Beatrice noticed that a column of mourners was snaking towards the chapel. Pulling her silk cloak about her, she started off too, at the tail-end of it.
‘The sun seems reluctant to escape the clouds.’
Beatrice’s spine tingled at the sound of that familiar baritone. Hugh Kendrick was several yards behind but had obviously addressed her as no other person was within earshot. He seemed to be casually strolling in her wake, yet with no obvious effort he had quickly caught her up and fallen into step at her side.
‘It is an unwritten law that funerals and weddings must have more than a fair share of bad weather.’ Bea’s light comment was given while gazing at a mountain of threatening grey nimbus on the horizon. To avoid his steady gaze she then turned her attention to the rolling parkland of Blackthorne Hall that stretched as far as the eye could see. The green of the grass had adopted a dull metallic hue beneath the lowering atmosphere.
‘Were you preparing for showers on your own wedding day?’

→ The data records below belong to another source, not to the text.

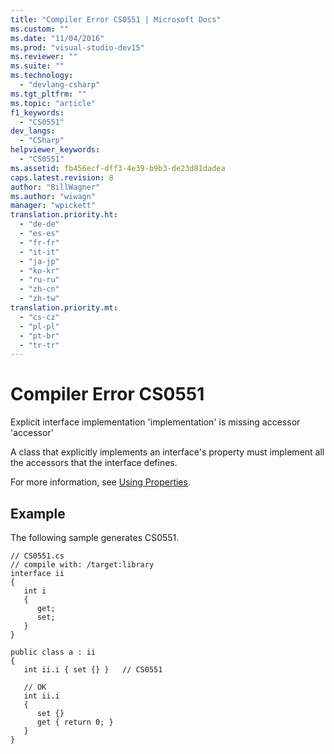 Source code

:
 ```yaml
---
title: "Compiler Error CS0551 | Microsoft Docs"
ms.custom: ""
ms.date: "11/04/2016"
ms.prod: "visual-studio-dev15"
ms.reviewer: ""
ms.suite: ""
ms.technology: 
  - "devlang-csharp"
ms.tgt_pltfrm: ""
ms.topic: "article"
f1_keywords: 
  - "CS0551"
dev_langs: 
  - "CSharp"
helpviewer_keywords: 
  - "CS0551"
ms.assetid: fb456ecf-dff3-4e39-b9b3-de23d81dadea
caps.latest.revision: 8
author: "BillWagner"
ms.author: "wiwagn"
manager: "wpickett"
translation.priority.ht: 
  - "de-de"
  - "es-es"
  - "fr-fr"
  - "it-it"
  - "ja-jp"
  - "ko-kr"
  - "ru-ru"
  - "zh-cn"
  - "zh-tw"
translation.priority.mt: 
  - "cs-cz"
  - "pl-pl"
  - "pt-br"
  - "tr-tr"
---
```

# Compiler Error CS0551
Explicit interface implementation 'implementation' is missing accessor 'accessor'  
  
 A class that explicitly implements an interface's property must implement all the accessors that the interface defines.  
  
 For more information, see [Using Properties](/dotnet/csharp/programming-guide/classes-and-structs/using-properties).  
  
## Example  
 The following sample generates CS0551.  
  
```  
// CS0551.cs  
// compile with: /target:library  
interface ii  
{  
   int i  
   {  
      get;  
      set;  
   }  
}  
  
public class a : ii  
{  
   int ii.i { set {} }   // CS0551  
  
   // OK  
   int ii.i      
   {  
      set {}  
      get { return 0; }  
   }  
}  
```
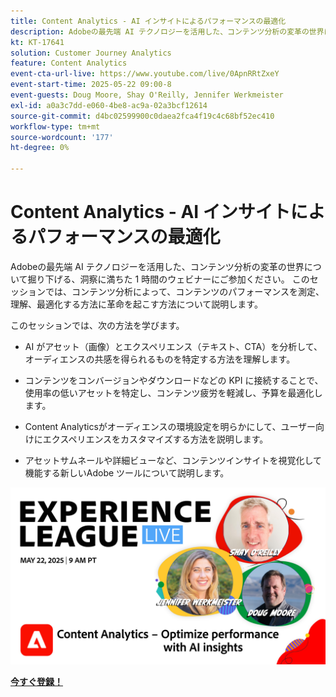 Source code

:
 ```yaml
---
title: Content Analytics - AI インサイトによるパフォーマンスの最適化
description: Adobeの最先端 AI テクノロジーを活用した、コンテンツ分析の変革の世界について掘り下げる、洞察に満ちた 1 時間のウェビナーにご参加ください。 このセッションでは、コンテンツ分析によって、コンテンツのパフォーマンスを測定、理解、最適化する方法に革命を起こす方法について説明します。
kt: KT-17641
solution: Customer Journey Analytics
feature: Content Analytics
event-cta-url-live: https://www.youtube.com/live/0ApnRRtZxeY
event-start-time: 2025-05-22 09:00-8
event-guests: Doug Moore, Shay O'Reilly, Jennifer Werkmeister
exl-id: a0a3c7dd-e060-4be8-ac9a-02a3bcf12614
source-git-commit: d4bc02599900c0daea2fca4f19c4c68bf52ec410
workflow-type: tm+mt
source-wordcount: '177'
ht-degree: 0%

---
```


# Content Analytics - AI インサイトによるパフォーマンスの最適化

Adobeの最先端 AI テクノロジーを活用した、コンテンツ分析の変革の世界について掘り下げる、洞察に満ちた 1 時間のウェビナーにご参加ください。 このセッションでは、コンテンツ分析によって、コンテンツのパフォーマンスを測定、理解、最適化する方法に革命を起こす方法について説明します。

このセッションでは、次の方法を学びます。
* AI がアセット（画像）とエクスペリエンス（テキスト、CTA）を分析して、オーディエンスの共感を得られるものを特定する方法を理解します。

* コンテンツをコンバージョンやダウンロードなどの KPI に接続することで、使用率の低いアセットを特定し、コンテンツ疲労を軽減し、予算を最適化します。

* Content Analyticsがオーディエンスの環境設定を明らかにして、ユーザー向けにエクスペリエンスをカスタマイズする方法を説明します。

* アセットサムネールや詳細ビューなど、コンテンツインサイトを視覚化して機能する新しいAdobe ツールについて説明します。

[![ExL LIVE 2025 年 5 月 22 日 ](assets/May-22-2025-WebBanner.jpg)](https://engage.adobe.com/ExpLeagueLive-250522.html)

[**今すぐ登録！**](https://engage.adobe.com/ExpLeagueLive-250522.html)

Beatrice was surprised that he’d mentioned that. A quick glance at his eyes reassured her that he hadn’t spoken from malice. She guessed he wanted to air the matter because, if ignored, it might wedge itself awkwardly between them. She was hopeful he shared her view that any hostilities between them should be under truce today.
‘I was banking on a fine day in June, but one never knows...and now it is all academic in any case.’
A breeze whipped golden tendrils of hair across her forehead and she drew her cloak closely about herself. She scoured her mind for a different topic of conversation but didn’t feel determined to rid herself of his company.
‘It seems the dowager was liked and respected by a great many people. My father has sung her sincere praises and those of her late husband.’
‘They were nice people. The late Lady Blackthorne was always kind and friendly to me. I was made to feel at home when I spent school holidays with Alex here at the Hall.’
Bea smiled. ‘You have known each other a long time?’
‘More than twenty years.’
‘I expect you were a couple of young scamps.’
‘Indeed we were...’ Hugh chuckled in private reminiscence, then sensed Bea’s questioning eyes on him. ‘Please don’t ask me to elaborate.’
‘Well, sir, now you’ve hinted at your wickedness I feel I must press for more details.’ A teasing blue glance peeked at his lean, tanned profile.
‘Just the usual boyish antics...climbing trees, catching frogs and tadpoles, building camp fires that rage out of control,’ Hugh admitted with a hint of drollery.
‘A fire...out of control?’ Beatrice echoed with scandalised interest.
‘It was a dry summer...’ Hugh’s inflection implied that the drought mitigated the disaster. ‘Luckily for us the old viscount remained reasonably restrained when learning that his son and heir together with his best friend had burned down a newly planted copse of oak saplings while frying eggs for their supper.’
Beatrice choked a horrified laugh. ‘Thank goodness neither of you were injured.’
‘I burned myself trying to put the fire out...’ Hugh flexed long-fingered hands.
Bea had never before noticed, or felt when he’d caressed her, that area of puckered skin on one of his palms. She recalled his touch had always been blissfully tender. Quickly she shoved the disturbing memory far back in her mind before he became puzzled as to what he might have said or done to make her blush.
‘It was quite an inferno,’ Hugh admitted. ‘It frightened the life out of the viscountess; she made Alex and me amuse ourselves indoors for the rest of the holiday. We rolled marbles with bandaged hands till we were sick of the sight of them. Even when the physician told us we were fit to be let out we were kept confined to barracks. But I wasn’t sent home in well-deserved disgrace.’ His boyish expression became grave. ‘I could give you many other instances of Susannah’s kindness and tolerance.’